- _Directions for this task_
The task calls for each record to be given again exactly.

Start of Records for this exercise

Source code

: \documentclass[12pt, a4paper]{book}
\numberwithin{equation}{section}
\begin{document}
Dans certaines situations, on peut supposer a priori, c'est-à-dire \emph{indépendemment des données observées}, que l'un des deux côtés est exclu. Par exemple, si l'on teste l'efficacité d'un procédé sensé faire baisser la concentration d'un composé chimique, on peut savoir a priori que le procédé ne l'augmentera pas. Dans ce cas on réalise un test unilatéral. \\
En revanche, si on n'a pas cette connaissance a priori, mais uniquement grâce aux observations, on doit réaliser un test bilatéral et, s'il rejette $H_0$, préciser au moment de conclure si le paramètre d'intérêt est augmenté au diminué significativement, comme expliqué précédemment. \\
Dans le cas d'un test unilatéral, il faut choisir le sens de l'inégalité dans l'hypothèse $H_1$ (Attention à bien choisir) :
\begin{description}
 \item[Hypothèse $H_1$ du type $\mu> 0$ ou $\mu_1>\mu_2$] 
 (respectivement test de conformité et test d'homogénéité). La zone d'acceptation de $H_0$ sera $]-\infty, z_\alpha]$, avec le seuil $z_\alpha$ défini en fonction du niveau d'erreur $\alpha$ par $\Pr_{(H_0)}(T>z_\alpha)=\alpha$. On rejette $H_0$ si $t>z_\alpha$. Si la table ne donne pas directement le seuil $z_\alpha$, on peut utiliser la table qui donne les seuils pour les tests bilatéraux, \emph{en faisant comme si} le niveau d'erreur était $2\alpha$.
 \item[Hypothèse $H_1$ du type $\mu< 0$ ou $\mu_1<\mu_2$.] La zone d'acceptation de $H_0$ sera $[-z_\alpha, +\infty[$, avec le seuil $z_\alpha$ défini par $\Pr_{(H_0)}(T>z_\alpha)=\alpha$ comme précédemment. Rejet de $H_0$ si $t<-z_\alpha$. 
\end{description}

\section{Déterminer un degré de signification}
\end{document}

End of Records for this exercise

- _Result for this exercise_
Source code

: \documentclass[12pt, a4paper]{book}
\numberwithin{equation}{section}
\begin{document}
Dans certaines situations, on peut supposer a priori, c'est-à-dire \emph{indépendemment des données observées}, que l'un des deux côtés est exclu. Par exemple, si l'on teste l'efficacité d'un procédé sensé faire baisser la concentration d'un composé chimique, on peut savoir a priori que le procédé ne l'augmentera pas. Dans ce cas on réalise un test unilatéral. \\
En revanche, si on n'a pas cette connaissance a priori, mais uniquement grâce aux observations, on doit réaliser un test bilatéral et, s'il rejette $H_0$, préciser au moment de conclure si le paramètre d'intérêt est augmenté au diminué significativement, comme expliqué précédemment. \\
Dans le cas d'un test unilatéral, il faut choisir le sens de l'inégalité dans l'hypothèse $H_1$ (Attention à bien choisir) :
\begin{description}
 \item[Hypothèse $H_1$ du type $\mu> 0$ ou $\mu_1>\mu_2$] 
 (respectivement test de conformité et test d'homogénéité). La zone d'acceptation de $H_0$ sera $]-\infty, z_\alpha]$, avec le seuil $z_\alpha$ défini en fonction du niveau d'erreur $\alpha$ par $\Pr_{(H_0)}(T>z_\alpha)=\alpha$. On rejette $H_0$ si $t>z_\alpha$. Si la table ne donne pas directement le seuil $z_\alpha$, on peut utiliser la table qui donne les seuils pour les tests bilatéraux, \emph{en faisant comme si} le niveau d'erreur était $2\alpha$.
 \item[Hypothèse $H_1$ du type $\mu< 0$ ou $\mu_1<\mu_2$.] La zone d'acceptation de $H_0$ sera $[-z_\alpha, +\infty[$, avec le seuil $z_\alpha$ défini par $\Pr_{(H_0)}(T>z_\alpha)=\alpha$ comme précédemment. Rejet de $H_0$ si $t<-z_\alpha$. 
\end{description}

\section{Déterminer un degré de signification}
\end{document}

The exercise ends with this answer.